» WHAT IS REQUIRED
The answer must consist of every line in the data below that holds the word "package".
====== THE INPUT
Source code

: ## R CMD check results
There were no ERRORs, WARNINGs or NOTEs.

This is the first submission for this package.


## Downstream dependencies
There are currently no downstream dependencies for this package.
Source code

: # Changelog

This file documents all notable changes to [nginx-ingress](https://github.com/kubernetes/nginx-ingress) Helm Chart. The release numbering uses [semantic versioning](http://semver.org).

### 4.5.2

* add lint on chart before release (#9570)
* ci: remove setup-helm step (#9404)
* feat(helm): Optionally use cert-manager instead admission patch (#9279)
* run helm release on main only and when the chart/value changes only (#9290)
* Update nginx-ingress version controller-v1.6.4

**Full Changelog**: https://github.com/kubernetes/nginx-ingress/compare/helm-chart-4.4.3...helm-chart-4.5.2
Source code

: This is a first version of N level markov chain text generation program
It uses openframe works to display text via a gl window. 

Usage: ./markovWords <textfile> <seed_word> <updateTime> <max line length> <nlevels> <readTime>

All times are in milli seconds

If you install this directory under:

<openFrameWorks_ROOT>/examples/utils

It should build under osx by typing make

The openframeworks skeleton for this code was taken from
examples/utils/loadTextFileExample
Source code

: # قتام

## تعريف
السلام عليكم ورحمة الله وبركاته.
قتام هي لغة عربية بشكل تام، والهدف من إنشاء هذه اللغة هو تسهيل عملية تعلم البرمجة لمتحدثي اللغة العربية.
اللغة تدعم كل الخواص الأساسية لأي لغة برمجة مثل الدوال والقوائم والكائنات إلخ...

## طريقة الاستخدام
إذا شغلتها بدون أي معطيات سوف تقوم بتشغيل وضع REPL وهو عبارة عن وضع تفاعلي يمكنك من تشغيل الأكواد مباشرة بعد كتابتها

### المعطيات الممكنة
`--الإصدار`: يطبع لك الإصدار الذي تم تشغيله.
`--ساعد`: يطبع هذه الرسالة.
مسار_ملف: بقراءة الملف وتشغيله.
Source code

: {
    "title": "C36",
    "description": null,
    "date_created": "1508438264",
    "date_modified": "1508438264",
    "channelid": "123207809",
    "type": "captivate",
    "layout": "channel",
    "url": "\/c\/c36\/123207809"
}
============
» TASK RESPONSE
This is the first submission for this package.
There are currently no downstream dependencies for this package.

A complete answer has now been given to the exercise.